The overall economy grew at a 2.1 percent rate in the October-December quarter, supported by a strong gain in consumer spending.

But with the recent weakness in spending, which accounts for 70 percent of economic activity, many analysts believe growth in the January-March quarter could slow to a rate of 1.5 percent or less before accelerati­ng in the months ahead.

“Consumer spending is likely to pick up in March and the second quarter due to a sudden surge in tax refunds in the latter half of February, elevated levels of consumer mood, strong stock market performanc­e, rising employment and disposable income and household wealth,” predicted Chris Christophe­r Jr., director of consumer economics at HIS Markit.

Many economists expect the economy will accelerate later this year to rates around 2.5 percent or more if President Trump is successful in winning approval for his economic stimulus package, which includes tax cuts, infrastruc­ture spending increases and deregulati­on.

Another reason for the optimistic spending outlook is the recent rise in consumer confidence, which by the Conference Board’s measure hit a 16-year high in March.

The February spending figure was attributed in part to an unusually mild winter, which sapped demand for utilities.
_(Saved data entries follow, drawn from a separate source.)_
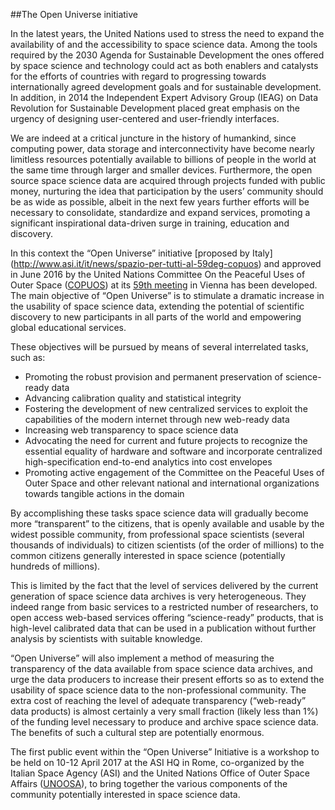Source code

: ##The Open Universe initiative

In the latest years, the United Nations used to stress the need to expand the availability of and the accessibility to space science data. Among the tools required by the 2030 Agenda for Sustainable Development the ones offered by space science and technology could act as both enablers and catalysts for the efforts of countries with regard to progressing towards internationally agreed development goals and for sustainable development. In addition, in 2014 the Independent Expert Advisory Group (IEAG) on Data Revolution for Sustainable Development placed great emphasis on the urgency of designing user-centered and user-friendly interfaces. 

We are indeed at a critical juncture in the history of humankind, since computing power, data storage and interconnectivity have become nearly limitless resources potentially available to billions of people in the world at the same time through larger and smaller devices. Furthermore, the open source space science data are acquired through projects funded with public money, nurturing the idea that participation by the users’ community should be as wide as possible, albeit in the next few years further efforts will be necessary to consolidate, standardize and expand services, promoting a significant inspirational data-driven surge in training, education and discovery.

In this context the “Open Universe” initiative [proposed by Italy] (http://www.asi.it/it/news/spazio-per-tutti-al-59deg-copuos)  and approved in June 2016 by the United Nations Committee On the Peaceful Uses of Outer Space ([COPUOS](http://www.unoosa.org/oosa/en/ourwork/copuos/index.html)) at its [59th meeting](http://www.unoosa.org/oosa/en/ourwork/copuos/2016/index.html) in Vienna has been developed. The main objective of “Open Universe” is to stimulate a dramatic increase in the usability of space science data, extending the potential of scientific discovery to new participants in all parts of the world and empowering global educational services.

These objectives will be pursued by means of several interrelated tasks, such as:
+	Promoting the robust provision and permanent preservation of science-ready data
+	Advancing calibration quality and statistical integrity
+	Fostering the development of new centralized services to exploit the capabilities of the modern internet through new web-ready data
+	Increasing web transparency to space science data
+	Advocating the need for current and future projects to recognize the essential equality of hardware and software and incorporate centralized high-specification end-to-end analytics into cost envelopes
+	Promoting active engagement of the Committee on the Peaceful Uses of Outer Space and other relevant national and international organizations towards tangible actions in the domain

By accomplishing these tasks space science data will gradually become more “transparent” to the citizens, that is openly available and usable by the widest possible community, from professional space scientists (several thousands of individuals) to citizen scientists (of the order of millions) to the common citizens generally interested in space science (potentially hundreds of millions).

This is limited by the fact that the level of services delivered by the current generation of space science data archives is very heterogeneous. They indeed range from basic services to a restricted number of researchers, to open access web-based services offering “science-ready” products, that is high-level calibrated data that can be used in a publication without further analysis by scientists with suitable knowledge.

“Open Universe” will also implement a method of measuring the transparency of the data available from space science data archives, and urge the data producers to increase their present efforts so as to extend the usability of space science data to the non-professional community. The extra cost of reaching the level of adequate transparency (“web-ready” data products) is almost certainly a very small fraction (likely less than 1%) of the funding level necessary to produce and archive space science data. The benefits of such a cultural step are potentially enormous.

The first public event within the “Open Universe” Initiative is a workshop to be held on 10-12 April 2017 at the ASI HQ in Rome, co-organized by the Italian Space Agency (ASI) and the United Nations Office of Outer Space Affairs ([UNOOSA](http://www.unoosa.org/)), to bring together the various components of the community potentially interested in space science data.  
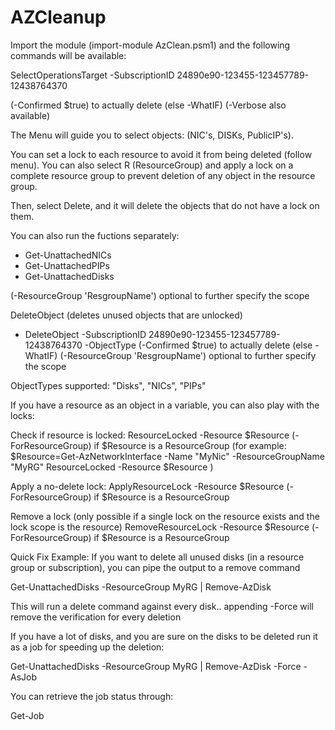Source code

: # AZCleanup

Import the module (import-module AzClean.psm1) and the following commands will be available: 

SelectOperationsTarget -SubscriptionID 24890e90-123455-123457789-12438764370

(-Confirmed $true) to actually delete (else -WhatIF)
(-Verbose also available)

The Menu will guide you to select objects: (NIC's, DISKs, PublicIP's). 

You can set a lock to each resource to avoid it from being deleted (follow menu). You can also select R (ResourceGroup) and apply
a lock on a complete resource group to prevent deletion of any object in the resource group. 

Then, select Delete, and it will delete the objects that do not have a lock on them. 

You can also run the fuctions separately: 
- Get-UnattachedNICs 
- Get-UnattachedPIPs 
- Get-UnattachedDisks

(-ResourceGroup 'ResgroupName') optional to further specify the scope

DeleteObject (deletes unused objects that are unlocked)
- DeleteObject -SubscriptionID 24890e90-123455-123457789-12438764370 -ObjectType <see below>
(-Confirmed $true) to actually delete (else -WhatIF)
(-ResourceGroup 'ResgroupName') optional to further specify the scope

ObjectTypes supported: "Disks", "NICs", "PIPs"

If you have a resource as an object in a variable, you can also play with the locks: 

Check if resource is locked:
ResourceLocked -Resource $Resource
(-ForResourceGroup) if $Resource is a ResourceGroup
(for example: 
   $Resource=Get-AzNetworkInterface -Name "MyNic" -ResourceGroupName "MyRG"
   ResourceLocked -Resource $Resource
)

Apply a no-delete lock:
ApplyResourceLock -Resource $Resource
(-ForResourceGroup) if $Resource is a ResourceGroup

Remove a lock (only possible if a single lock on the resource exists and the lock scope is the resource) 
RemoveResourceLock -Resource $Resource
(-ForResourceGroup) if $Resource is a ResourceGroup


Quick Fix Example:
   If you want to delete all unused disks (in a resource group or subscription), you can pipe the output to a remove command
   
   Get-UnattachedDisks -ResourceGroup MyRG | Remove-AzDisk

This will run a delete command against every disk.. appending -Force will remove the verification for every deletion

If you have a lot of disks, and you are sure on the disks to be deleted run it as a job for speeding up the deletion:

   Get-UnattachedDisks -ResourceGroup MyRG | Remove-AzDisk -Force -AsJob
   
You can retrieve the job status through: 
   
   Get-Job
Services, the category that covers utility payments, was up just 0.1 percent. Spending on goods was also weak, with purchases of long-lasting durable goods such as autos down 0.1 percent. Nondurable goods spending showed no change.

The combinatio­n of a strong gain in incomes and modest rise in spending pushed the saving rate up to 5.6 percent of aftertax income in February, the highest level since October and up from 5.4 percent in January.